For the cost, again, we look at what the desired output is. But this time, we add up the squares of the differences between these last layer
activations and the desired output. That is, you take a sum over 𝑎 𝐿 𝑗 minus 𝑦 𝑗 squared. Since there’s a lot more weights, each one has to have a couple more indices to keep
track of where it is. So let’s call the weight of the edge connecting this 𝑘th neuron to the 𝑗th neuron
𝑤 𝐿 𝑗𝑘. Those indices might feel a little backwards at first. But it lines up with how you’d index the weight matrix that I talked about in the
part one video.
Just as before, it’s still nice to give a name to the relevant weighted sum, like 𝑧,
so that the activation of the last layer is just your special function, like the
sigmoid, applied to 𝑧. You can kinda see what I mean, right, where all of these are essentially the same
equations that we had before in the one-neuron-per-layer case. It’s just that it looks a little more complicated. And indeed, the chain-rule derivative expression describing how sensitive the cost is
to a specific weight looks essentially the same. I’ll leave it to you to pause and think about each of those terms if you want.

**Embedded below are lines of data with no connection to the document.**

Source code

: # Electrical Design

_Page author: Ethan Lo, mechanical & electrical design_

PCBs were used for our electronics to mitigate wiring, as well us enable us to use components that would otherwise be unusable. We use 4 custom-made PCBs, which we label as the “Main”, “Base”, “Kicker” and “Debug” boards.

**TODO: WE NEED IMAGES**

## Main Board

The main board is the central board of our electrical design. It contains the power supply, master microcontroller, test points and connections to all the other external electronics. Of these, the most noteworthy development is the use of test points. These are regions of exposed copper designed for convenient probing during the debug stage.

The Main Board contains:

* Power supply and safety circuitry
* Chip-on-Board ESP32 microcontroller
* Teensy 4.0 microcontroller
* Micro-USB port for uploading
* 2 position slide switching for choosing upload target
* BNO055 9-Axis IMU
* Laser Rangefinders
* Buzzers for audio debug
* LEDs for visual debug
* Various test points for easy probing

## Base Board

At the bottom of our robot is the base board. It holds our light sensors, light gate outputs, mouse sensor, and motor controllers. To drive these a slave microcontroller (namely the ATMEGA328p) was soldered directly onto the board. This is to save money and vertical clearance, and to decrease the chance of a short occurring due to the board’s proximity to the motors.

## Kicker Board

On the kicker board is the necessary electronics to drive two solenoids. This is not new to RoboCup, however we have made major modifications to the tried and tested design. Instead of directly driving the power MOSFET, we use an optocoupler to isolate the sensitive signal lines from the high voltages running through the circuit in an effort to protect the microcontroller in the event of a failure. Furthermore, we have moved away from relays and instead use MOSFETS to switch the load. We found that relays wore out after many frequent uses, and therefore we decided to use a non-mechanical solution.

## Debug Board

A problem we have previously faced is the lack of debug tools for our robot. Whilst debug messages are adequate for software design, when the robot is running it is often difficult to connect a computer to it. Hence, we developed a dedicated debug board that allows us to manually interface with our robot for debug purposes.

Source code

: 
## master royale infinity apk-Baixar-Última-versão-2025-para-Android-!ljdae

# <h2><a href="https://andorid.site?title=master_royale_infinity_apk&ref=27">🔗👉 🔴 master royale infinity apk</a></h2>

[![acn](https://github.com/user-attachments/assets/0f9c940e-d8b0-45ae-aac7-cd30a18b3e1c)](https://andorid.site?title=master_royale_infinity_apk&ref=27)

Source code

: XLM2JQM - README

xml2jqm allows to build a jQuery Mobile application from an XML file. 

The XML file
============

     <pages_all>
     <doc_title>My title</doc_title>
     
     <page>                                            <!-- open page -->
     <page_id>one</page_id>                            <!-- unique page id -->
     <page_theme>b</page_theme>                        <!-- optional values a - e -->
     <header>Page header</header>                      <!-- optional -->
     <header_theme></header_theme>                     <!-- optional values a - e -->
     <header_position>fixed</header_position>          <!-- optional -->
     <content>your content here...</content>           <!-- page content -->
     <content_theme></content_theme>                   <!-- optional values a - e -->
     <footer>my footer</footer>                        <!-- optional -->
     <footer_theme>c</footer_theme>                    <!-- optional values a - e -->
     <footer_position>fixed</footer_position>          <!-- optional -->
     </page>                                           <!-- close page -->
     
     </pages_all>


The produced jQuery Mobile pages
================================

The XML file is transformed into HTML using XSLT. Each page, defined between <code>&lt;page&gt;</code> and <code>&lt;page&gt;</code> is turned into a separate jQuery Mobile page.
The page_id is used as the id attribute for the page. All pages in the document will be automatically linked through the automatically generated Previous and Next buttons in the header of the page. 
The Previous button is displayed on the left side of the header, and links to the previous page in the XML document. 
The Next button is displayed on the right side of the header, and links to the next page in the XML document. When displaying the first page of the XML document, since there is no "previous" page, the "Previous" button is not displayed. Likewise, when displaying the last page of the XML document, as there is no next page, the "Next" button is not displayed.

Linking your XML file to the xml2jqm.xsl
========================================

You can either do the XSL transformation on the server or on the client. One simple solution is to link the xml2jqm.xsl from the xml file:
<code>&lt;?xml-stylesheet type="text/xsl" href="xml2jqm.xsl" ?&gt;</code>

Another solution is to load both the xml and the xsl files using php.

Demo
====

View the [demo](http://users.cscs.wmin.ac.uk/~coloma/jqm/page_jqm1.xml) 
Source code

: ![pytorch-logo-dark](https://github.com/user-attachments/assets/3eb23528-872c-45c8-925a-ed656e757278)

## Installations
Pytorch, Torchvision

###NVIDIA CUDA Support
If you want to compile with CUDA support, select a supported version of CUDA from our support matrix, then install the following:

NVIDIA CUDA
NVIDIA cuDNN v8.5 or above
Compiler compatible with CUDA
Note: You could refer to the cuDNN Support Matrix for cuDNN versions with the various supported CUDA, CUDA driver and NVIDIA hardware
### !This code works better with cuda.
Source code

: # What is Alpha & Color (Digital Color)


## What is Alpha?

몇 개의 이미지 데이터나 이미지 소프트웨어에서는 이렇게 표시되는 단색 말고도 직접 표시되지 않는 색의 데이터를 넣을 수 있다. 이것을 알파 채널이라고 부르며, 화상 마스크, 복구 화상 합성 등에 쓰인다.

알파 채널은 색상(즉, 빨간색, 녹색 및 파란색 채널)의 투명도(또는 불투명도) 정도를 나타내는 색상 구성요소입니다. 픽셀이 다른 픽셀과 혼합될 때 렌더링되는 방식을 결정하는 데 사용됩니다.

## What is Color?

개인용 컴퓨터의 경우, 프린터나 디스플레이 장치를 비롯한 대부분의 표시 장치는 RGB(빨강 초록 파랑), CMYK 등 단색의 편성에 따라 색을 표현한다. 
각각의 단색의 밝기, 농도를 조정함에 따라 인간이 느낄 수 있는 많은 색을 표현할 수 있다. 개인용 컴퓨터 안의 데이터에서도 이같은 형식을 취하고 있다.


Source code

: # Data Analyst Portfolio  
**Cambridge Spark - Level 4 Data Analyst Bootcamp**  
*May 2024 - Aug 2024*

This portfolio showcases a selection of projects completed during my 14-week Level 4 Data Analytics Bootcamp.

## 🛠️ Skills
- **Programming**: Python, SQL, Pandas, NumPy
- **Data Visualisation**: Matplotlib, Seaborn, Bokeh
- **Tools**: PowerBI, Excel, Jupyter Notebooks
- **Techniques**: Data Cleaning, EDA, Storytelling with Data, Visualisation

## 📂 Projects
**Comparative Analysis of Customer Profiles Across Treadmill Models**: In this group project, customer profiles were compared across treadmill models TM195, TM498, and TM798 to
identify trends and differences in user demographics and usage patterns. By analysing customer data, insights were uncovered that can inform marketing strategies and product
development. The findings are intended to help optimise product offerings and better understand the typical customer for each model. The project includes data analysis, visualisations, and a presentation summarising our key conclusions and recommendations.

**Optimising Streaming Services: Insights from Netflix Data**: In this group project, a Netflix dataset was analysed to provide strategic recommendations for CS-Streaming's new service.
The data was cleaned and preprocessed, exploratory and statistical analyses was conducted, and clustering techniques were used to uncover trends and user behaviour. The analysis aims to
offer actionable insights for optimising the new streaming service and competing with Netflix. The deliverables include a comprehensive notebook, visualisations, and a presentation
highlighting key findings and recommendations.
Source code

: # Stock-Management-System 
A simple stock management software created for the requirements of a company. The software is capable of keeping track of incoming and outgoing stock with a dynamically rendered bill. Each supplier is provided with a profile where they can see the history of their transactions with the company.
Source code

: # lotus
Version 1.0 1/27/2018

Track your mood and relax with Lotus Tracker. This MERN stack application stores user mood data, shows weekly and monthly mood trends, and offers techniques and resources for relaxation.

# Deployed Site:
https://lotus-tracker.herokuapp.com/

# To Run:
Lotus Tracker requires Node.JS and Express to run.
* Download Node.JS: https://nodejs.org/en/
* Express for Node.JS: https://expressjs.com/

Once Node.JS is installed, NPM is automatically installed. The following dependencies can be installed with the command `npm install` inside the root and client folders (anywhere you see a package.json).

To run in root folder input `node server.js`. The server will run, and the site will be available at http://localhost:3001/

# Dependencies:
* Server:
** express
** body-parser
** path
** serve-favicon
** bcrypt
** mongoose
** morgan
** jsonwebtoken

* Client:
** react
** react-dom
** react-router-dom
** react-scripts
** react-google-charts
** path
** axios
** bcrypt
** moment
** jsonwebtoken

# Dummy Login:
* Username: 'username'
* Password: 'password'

What does change here, though, is the derivative of the cost with respect to one of
the activations in the layer 𝐿 minus one. In this case, the difference is that the neuron influences the cost function through
multiple different paths. That is, on the one hand, it influences 𝑎 𝐿 zero, which plays a role in the cost
function. But it also has an influence on 𝑎 𝐿 one, which also plays a role in the cost
function. And you have to add those up. And that — well, that’s pretty much it. Once you know how sensitive the cost function is to the activations in this
second-to-last layer, you can just repeat the process for all the weights and biases
feeding into that layer.
So pat yourself on the back! If all of this makes sense, you have now looked deep into the heart of
backpropagation, the workhorse behind how neural networks learn. These chain rule expressions give you the derivatives that determine each component
in the gradient that helps minimize the cost of the network by repeatedly stepping
downhill. Phew! If you sit back and think about all that, this is a lot of layers of complexity to
wrap your mind around. So don’t worry if it takes time for your mind to digest it all.